◆ What to do ◆
The answer must be every line of the records in which the string "export" appears.

[Stored items from a collection]
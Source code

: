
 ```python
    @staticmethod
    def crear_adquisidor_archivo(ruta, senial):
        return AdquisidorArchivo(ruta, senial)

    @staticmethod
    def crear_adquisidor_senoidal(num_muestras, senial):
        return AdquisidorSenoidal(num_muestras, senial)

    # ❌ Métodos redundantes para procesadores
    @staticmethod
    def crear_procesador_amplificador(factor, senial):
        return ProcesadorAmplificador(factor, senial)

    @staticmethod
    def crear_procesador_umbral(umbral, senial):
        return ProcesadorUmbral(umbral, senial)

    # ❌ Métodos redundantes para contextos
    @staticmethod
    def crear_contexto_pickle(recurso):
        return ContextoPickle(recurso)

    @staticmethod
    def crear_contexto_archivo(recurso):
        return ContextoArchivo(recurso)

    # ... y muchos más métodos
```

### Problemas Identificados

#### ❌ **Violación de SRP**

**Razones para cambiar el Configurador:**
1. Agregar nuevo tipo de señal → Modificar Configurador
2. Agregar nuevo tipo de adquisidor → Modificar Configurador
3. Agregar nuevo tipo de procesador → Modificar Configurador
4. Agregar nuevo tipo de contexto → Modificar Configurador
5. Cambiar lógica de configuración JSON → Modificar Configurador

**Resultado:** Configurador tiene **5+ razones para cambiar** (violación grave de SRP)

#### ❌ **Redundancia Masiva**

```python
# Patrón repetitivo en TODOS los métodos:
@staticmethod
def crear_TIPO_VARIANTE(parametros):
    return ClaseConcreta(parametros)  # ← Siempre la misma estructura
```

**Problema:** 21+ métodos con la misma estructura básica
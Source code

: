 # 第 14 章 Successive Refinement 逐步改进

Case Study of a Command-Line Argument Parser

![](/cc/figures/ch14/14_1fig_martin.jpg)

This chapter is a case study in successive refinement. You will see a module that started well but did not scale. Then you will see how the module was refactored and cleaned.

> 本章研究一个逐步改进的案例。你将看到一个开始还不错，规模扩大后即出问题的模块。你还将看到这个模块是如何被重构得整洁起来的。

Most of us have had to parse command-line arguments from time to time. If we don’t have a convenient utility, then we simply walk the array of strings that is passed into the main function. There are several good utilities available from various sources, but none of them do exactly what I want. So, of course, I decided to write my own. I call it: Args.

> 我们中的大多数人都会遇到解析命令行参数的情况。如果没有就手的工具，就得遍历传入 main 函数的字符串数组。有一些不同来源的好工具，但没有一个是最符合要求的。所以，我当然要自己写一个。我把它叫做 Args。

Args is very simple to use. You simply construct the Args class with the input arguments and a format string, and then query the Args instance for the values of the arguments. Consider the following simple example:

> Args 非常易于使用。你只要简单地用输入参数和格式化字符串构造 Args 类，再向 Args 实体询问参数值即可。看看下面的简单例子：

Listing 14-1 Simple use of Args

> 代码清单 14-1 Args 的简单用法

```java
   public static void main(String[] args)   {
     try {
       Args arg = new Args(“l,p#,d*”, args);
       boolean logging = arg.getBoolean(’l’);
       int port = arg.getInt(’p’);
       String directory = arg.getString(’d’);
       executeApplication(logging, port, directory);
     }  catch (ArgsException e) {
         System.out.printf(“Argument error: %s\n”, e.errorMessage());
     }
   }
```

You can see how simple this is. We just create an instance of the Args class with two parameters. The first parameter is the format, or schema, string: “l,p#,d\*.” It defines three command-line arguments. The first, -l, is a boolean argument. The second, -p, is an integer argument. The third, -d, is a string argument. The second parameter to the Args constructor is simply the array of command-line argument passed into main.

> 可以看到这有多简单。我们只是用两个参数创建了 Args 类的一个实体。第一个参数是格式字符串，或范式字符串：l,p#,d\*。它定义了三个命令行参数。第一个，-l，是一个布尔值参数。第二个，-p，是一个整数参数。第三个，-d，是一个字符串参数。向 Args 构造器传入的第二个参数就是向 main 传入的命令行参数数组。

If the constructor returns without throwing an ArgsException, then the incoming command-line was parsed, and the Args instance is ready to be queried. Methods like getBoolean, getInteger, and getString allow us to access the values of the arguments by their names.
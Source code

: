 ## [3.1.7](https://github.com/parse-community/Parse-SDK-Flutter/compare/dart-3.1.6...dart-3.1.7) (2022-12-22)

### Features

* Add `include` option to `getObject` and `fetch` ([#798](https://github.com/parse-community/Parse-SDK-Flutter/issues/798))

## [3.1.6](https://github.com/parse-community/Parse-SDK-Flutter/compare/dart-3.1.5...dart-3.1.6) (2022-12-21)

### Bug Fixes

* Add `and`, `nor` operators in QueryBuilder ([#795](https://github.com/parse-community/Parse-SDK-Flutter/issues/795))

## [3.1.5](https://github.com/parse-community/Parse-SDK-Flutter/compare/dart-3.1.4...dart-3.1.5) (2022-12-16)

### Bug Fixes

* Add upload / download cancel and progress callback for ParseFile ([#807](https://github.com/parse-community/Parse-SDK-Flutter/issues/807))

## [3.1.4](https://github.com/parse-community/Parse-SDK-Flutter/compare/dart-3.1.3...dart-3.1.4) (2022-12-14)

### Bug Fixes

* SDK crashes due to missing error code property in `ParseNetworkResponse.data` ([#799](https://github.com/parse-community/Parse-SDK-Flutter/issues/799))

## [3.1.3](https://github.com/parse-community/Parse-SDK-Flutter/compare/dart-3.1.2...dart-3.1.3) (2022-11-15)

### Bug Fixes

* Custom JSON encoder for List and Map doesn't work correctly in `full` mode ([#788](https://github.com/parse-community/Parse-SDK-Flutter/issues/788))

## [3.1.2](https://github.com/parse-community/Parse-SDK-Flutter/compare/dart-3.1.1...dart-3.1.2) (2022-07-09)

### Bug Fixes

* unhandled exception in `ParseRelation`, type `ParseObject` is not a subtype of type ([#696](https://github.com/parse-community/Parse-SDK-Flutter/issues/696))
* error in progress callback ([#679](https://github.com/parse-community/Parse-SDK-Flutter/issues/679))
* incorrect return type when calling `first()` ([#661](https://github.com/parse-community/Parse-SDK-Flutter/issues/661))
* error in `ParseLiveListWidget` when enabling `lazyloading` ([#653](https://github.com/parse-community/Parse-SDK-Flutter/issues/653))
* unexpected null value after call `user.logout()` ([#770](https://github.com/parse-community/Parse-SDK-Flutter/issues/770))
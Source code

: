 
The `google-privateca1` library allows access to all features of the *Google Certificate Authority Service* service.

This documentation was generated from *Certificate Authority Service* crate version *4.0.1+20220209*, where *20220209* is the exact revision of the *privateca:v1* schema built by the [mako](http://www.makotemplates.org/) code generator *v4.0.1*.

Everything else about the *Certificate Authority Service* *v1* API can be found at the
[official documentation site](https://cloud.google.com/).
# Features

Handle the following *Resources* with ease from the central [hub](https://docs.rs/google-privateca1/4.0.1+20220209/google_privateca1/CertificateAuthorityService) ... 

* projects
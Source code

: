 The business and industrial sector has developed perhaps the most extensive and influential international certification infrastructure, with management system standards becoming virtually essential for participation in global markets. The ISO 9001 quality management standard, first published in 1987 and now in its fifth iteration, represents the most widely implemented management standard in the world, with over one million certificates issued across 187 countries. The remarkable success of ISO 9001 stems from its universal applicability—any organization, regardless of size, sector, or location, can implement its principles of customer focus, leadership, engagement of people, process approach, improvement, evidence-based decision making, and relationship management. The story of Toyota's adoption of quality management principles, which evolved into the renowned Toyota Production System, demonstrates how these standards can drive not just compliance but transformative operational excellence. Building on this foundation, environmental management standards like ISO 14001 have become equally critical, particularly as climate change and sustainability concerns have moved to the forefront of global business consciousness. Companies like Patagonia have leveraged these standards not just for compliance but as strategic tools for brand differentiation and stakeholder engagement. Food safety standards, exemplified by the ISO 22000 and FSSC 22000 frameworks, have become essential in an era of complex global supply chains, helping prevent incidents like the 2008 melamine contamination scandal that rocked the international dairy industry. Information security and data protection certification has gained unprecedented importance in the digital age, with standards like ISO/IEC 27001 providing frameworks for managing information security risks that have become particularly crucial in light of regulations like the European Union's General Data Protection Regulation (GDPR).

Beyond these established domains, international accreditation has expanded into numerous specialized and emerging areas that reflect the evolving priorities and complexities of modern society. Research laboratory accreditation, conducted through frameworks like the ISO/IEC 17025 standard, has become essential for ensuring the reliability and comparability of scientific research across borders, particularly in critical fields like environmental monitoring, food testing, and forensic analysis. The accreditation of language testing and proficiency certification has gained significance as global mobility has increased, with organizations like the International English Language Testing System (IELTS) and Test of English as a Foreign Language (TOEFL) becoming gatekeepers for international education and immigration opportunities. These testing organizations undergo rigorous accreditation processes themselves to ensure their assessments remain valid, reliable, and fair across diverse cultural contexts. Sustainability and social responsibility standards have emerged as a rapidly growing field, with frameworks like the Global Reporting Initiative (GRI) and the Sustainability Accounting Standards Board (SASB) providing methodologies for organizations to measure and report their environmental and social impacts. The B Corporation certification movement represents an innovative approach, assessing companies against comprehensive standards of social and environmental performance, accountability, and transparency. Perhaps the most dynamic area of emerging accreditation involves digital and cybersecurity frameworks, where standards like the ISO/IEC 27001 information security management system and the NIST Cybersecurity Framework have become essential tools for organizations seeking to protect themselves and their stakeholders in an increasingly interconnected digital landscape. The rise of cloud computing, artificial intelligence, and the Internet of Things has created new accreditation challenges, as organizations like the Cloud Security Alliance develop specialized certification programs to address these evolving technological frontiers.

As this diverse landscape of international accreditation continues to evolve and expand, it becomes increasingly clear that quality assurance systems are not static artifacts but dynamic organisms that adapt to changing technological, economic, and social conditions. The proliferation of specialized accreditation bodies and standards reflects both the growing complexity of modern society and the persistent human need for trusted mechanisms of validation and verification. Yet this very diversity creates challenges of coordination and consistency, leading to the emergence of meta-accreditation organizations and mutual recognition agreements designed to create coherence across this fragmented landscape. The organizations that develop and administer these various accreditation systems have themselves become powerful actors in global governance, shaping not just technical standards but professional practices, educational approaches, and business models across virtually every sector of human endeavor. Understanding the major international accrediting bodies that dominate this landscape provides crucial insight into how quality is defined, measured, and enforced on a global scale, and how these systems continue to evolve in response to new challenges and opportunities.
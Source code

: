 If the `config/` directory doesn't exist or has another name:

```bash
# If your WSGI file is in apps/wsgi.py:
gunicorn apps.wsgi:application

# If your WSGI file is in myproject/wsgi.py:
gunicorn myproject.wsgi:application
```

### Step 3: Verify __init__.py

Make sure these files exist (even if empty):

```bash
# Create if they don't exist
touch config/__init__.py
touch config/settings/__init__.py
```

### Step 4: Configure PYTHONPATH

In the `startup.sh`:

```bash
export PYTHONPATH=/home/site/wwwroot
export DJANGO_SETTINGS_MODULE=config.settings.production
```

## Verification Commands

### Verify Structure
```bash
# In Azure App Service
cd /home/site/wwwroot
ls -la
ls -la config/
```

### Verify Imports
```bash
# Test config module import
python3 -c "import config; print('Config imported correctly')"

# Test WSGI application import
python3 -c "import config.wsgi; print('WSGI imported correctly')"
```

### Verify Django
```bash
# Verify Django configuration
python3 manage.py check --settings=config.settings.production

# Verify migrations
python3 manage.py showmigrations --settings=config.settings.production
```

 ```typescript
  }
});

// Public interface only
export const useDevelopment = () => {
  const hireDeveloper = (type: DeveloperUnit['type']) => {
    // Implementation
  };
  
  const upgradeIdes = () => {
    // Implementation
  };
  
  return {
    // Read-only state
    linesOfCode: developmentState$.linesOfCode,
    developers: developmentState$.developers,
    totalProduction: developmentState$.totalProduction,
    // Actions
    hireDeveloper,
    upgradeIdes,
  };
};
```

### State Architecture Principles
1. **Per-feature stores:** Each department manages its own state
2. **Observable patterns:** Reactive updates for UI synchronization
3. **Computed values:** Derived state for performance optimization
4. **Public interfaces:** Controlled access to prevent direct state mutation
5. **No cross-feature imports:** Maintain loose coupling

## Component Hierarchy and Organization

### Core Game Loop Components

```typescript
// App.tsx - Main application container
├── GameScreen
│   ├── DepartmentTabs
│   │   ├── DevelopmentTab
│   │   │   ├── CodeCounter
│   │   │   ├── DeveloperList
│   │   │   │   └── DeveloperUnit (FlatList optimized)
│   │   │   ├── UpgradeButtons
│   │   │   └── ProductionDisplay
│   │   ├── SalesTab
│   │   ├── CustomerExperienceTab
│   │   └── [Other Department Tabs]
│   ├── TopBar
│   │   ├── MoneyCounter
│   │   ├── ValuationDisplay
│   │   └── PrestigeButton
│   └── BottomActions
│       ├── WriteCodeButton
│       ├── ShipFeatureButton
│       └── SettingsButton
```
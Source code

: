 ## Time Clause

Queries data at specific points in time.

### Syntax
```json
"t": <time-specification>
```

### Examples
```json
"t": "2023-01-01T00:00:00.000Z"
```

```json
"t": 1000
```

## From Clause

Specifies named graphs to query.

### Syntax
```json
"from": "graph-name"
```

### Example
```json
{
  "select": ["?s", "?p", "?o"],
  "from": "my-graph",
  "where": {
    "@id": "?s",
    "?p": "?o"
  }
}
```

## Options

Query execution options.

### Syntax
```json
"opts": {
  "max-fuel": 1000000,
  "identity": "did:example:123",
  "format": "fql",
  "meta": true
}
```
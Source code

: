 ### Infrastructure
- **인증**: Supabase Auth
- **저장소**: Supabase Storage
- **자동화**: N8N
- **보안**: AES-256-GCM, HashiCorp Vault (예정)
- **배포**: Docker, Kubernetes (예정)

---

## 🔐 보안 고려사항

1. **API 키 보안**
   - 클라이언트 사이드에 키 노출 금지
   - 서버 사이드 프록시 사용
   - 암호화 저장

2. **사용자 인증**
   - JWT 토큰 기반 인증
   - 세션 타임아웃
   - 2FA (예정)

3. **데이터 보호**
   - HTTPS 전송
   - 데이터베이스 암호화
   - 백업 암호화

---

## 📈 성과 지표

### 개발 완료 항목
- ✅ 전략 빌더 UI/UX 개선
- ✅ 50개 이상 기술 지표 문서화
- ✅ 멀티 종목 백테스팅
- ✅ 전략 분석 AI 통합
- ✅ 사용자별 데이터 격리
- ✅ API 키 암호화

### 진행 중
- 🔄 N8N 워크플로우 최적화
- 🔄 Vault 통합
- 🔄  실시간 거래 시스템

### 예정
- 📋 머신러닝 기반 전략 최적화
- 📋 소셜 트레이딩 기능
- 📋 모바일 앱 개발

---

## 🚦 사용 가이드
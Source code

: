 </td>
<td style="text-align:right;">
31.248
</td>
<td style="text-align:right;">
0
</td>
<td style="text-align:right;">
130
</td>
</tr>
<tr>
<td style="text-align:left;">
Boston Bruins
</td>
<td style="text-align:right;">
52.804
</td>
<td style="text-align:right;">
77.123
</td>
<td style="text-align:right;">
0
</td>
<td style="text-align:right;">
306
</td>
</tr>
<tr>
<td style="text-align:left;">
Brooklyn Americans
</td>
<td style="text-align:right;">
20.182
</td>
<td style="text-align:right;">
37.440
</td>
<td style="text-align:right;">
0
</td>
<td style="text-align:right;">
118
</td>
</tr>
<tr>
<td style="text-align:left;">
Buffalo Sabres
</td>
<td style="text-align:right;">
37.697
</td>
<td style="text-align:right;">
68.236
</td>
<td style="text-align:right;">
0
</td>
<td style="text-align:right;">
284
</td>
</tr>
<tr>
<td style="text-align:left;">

◆ Exercise result ◆
export PYTHONPATH=/home/site/wwwroot
export DJANGO_SETTINGS_MODULE=config.settings.production
export const useDevelopment = () => {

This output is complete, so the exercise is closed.